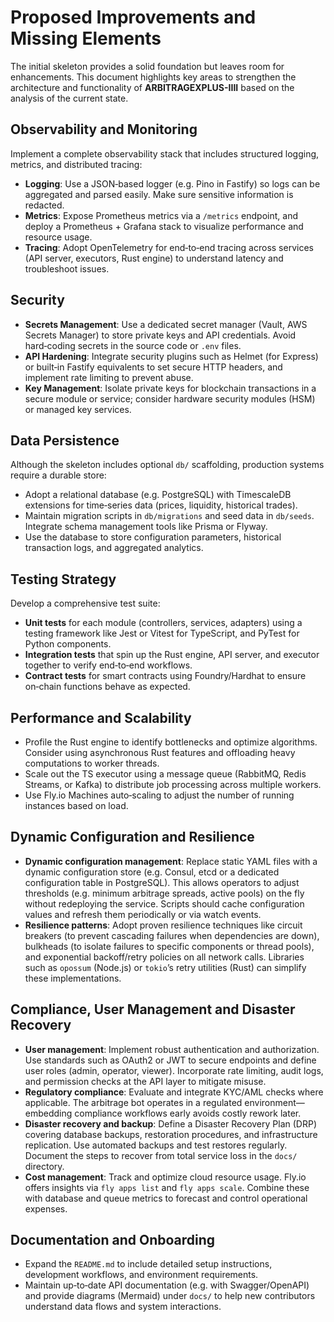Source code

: # Proposed Improvements and Missing Elements

The initial skeleton provides a solid foundation but leaves room for enhancements. This document highlights key areas to strengthen the architecture and functionality of **ARBITRAGEXPLUS-IIII** based on the analysis of the current state.

## Observability and Monitoring

Implement a complete observability stack that includes structured logging, metrics, and distributed tracing:

* **Logging**: Use a JSON‑based logger (e.g. Pino in Fastify) so logs can be aggregated and parsed easily. Make sure sensitive information is redacted.
* **Metrics**: Expose Prometheus metrics via a `/metrics` endpoint, and deploy a Prometheus + Grafana stack to visualize performance and resource usage.
* **Tracing**: Adopt OpenTelemetry for end‑to‑end tracing across services (API server, executors, Rust engine) to understand latency and troubleshoot issues.

## Security

* **Secrets Management**: Use a dedicated secret manager (Vault, AWS Secrets Manager) to store private keys and API credentials. Avoid hard‑coding secrets in the source code or `.env` files.
* **API Hardening**: Integrate security plugins such as Helmet (for Express) or built‑in Fastify equivalents to set secure HTTP headers, and implement rate limiting to prevent abuse.
* **Key Management**: Isolate private keys for blockchain transactions in a secure module or service; consider hardware security modules (HSM) or managed key services.

## Data Persistence

Although the skeleton includes optional `db/` scaffolding, production systems require a durable store:

* Adopt a relational database (e.g. PostgreSQL) with TimescaleDB extensions for time‑series data (prices, liquidity, historical trades).
* Maintain migration scripts in `db/migrations` and seed data in `db/seeds`. Integrate schema management tools like Prisma or Flyway.
* Use the database to store configuration parameters, historical transaction logs, and aggregated analytics.

## Testing Strategy

Develop a comprehensive test suite:

* **Unit tests** for each module (controllers, services, adapters) using a testing framework like Jest or Vitest for TypeScript, and PyTest for Python components.
* **Integration tests** that spin up the Rust engine, API server, and executor together to verify end‑to‑end workflows.
* **Contract tests** for smart contracts using Foundry/Hardhat to ensure on‑chain functions behave as expected.

## Performance and Scalability

* Profile the Rust engine to identify bottlenecks and optimize algorithms. Consider using asynchronous Rust features and offloading heavy computations to worker threads.
* Scale out the TS executor using a message queue (RabbitMQ, Redis Streams, or Kafka) to distribute job processing across multiple workers.
* Use Fly.io Machines auto‑scaling to adjust the number of running instances based on load.

## Dynamic Configuration and Resilience

* **Dynamic configuration management**: Replace static YAML files with a dynamic configuration store (e.g. Consul, etcd or a dedicated configuration table in PostgreSQL). This allows operators to adjust thresholds (e.g. minimum arbitrage spreads, active pools) on the fly without redeploying the service. Scripts should cache configuration values and refresh them periodically or via watch events.
* **Resilience patterns**: Adopt proven resilience techniques like circuit breakers (to prevent cascading failures when dependencies are down), bulkheads (to isolate failures to specific components or thread pools), and exponential backoff/retry policies on all network calls. Libraries such as `opossum` (Node.js) or `tokio`’s retry utilities (Rust) can simplify these implementations.

## Compliance, User Management and Disaster Recovery

* **User management**: Implement robust authentication and authorization. Use standards such as OAuth2 or JWT to secure endpoints and define user roles (admin, operator, viewer). Incorporate rate limiting, audit logs, and permission checks at the API layer to mitigate misuse.
* **Regulatory compliance**: Evaluate and integrate KYC/AML checks where applicable. The arbitrage bot operates in a regulated environment—embedding compliance workflows early avoids costly rework later.
* **Disaster recovery and backup**: Define a Disaster Recovery Plan (DRP) covering database backups, restoration procedures, and infrastructure replication. Use automated backups and test restores regularly. Document the steps to recover from total service loss in the `docs/` directory.
* **Cost management**: Track and optimize cloud resource usage. Fly.io offers insights via `fly apps list` and `fly apps scale`. Combine these with database and queue metrics to forecast and control operational expenses.

## Documentation and Onboarding

* Expand the `README.md` to include detailed setup instructions, development workflows, and environment requirements.
* Maintain up‑to‑date API documentation (e.g. with Swagger/OpenAPI) and provide diagrams (Mermaid) under `docs/` to help new contributors understand data flows and system interactions.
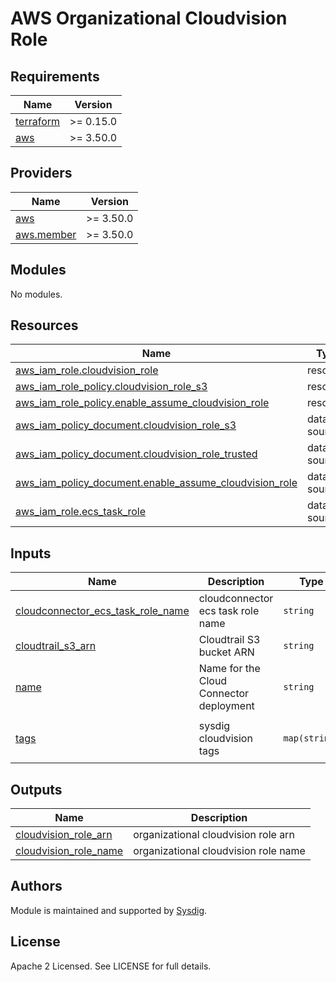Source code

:# AWS Organizational Cloudvision Role


<!-- BEGINNING OF PRE-COMMIT-TERRAFORM DOCS HOOK -->
## Requirements

| Name | Version |
|------|---------|
| <a name="requirement_terraform"></a> [terraform](#requirement\_terraform) | >= 0.15.0 |
| <a name="requirement_aws"></a> [aws](#requirement\_aws) | >= 3.50.0 |

## Providers

| Name | Version |
|------|---------|
| <a name="provider_aws"></a> [aws](#provider\_aws) | >= 3.50.0 |
| <a name="provider_aws.member"></a> [aws.member](#provider\_aws.member) | >= 3.50.0 |

## Modules

No modules.

## Resources

| Name | Type |
|------|------|
| [aws_iam_role.cloudvision_role](https://registry.terraform.io/providers/hashicorp/aws/latest/docs/resources/iam_role) | resource |
| [aws_iam_role_policy.cloudvision_role_s3](https://registry.terraform.io/providers/hashicorp/aws/latest/docs/resources/iam_role_policy) | resource |
| [aws_iam_role_policy.enable_assume_cloudvision_role](https://registry.terraform.io/providers/hashicorp/aws/latest/docs/resources/iam_role_policy) | resource |
| [aws_iam_policy_document.cloudvision_role_s3](https://registry.terraform.io/providers/hashicorp/aws/latest/docs/data-sources/iam_policy_document) | data source |
| [aws_iam_policy_document.cloudvision_role_trusted](https://registry.terraform.io/providers/hashicorp/aws/latest/docs/data-sources/iam_policy_document) | data source |
| [aws_iam_policy_document.enable_assume_cloudvision_role](https://registry.terraform.io/providers/hashicorp/aws/latest/docs/data-sources/iam_policy_document) | data source |
| [aws_iam_role.ecs_task_role](https://registry.terraform.io/providers/hashicorp/aws/latest/docs/data-sources/iam_role) | data source |

## Inputs

| Name | Description | Type | Default | Required |
|------|-------------|------|---------|:--------:|
| <a name="input_cloudconnector_ecs_task_role_name"></a> [cloudconnector\_ecs\_task\_role\_name](#input\_cloudconnector\_ecs\_task\_role\_name) | cloudconnector ecs task role name | `string` | n/a | yes |
| <a name="input_cloudtrail_s3_arn"></a> [cloudtrail\_s3\_arn](#input\_cloudtrail\_s3\_arn) | Cloudtrail S3 bucket ARN | `string` | n/a | yes |
| <a name="input_name"></a> [name](#input\_name) | Name for the Cloud Connector deployment | `string` | `"cloud-connector"` | no |
| <a name="input_tags"></a> [tags](#input\_tags) | sysdig cloudvision tags | `map(string)` | <pre>{<br>  "product": "sysdig-cloudvision"<br>}</pre> | no |

## Outputs

| Name | Description |
|------|-------------|
| <a name="output_cloudvision_role_arn"></a> [cloudvision\_role\_arn](#output\_cloudvision\_role\_arn) | organizational cloudvision role arn |
| <a name="output_cloudvision_role_name"></a> [cloudvision\_role\_name](#output\_cloudvision\_role\_name) | organizational cloudvision role name |
<!-- END OF PRE-COMMIT-TERRAFORM DOCS HOOK -->

## Authors

Module is maintained and supported by [Sysdig](https://sysdig.com).

## License

Apache 2 Licensed. See LICENSE for full details.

============

YOUR TASK: Using the data above, extract exactly the lines from the one that holds "## Performance and Scalability" to the one that holds "## Dynamic Configuration and Resilience", both ends included, and no others.

COMPLETED EXERCISE:
## Performance and Scalability

* Profile the Rust engine to identify bottlenecks and optimize algorithms. Consider using asynchronous Rust features and offloading heavy computations to worker threads.
* Scale out the TS executor using a message queue (RabbitMQ, Redis Streams, or Kafka) to distribute job processing across multiple workers.
* Use Fly.io Machines auto‑scaling to adjust the number of running instances based on load.

## Dynamic Configuration and Resilience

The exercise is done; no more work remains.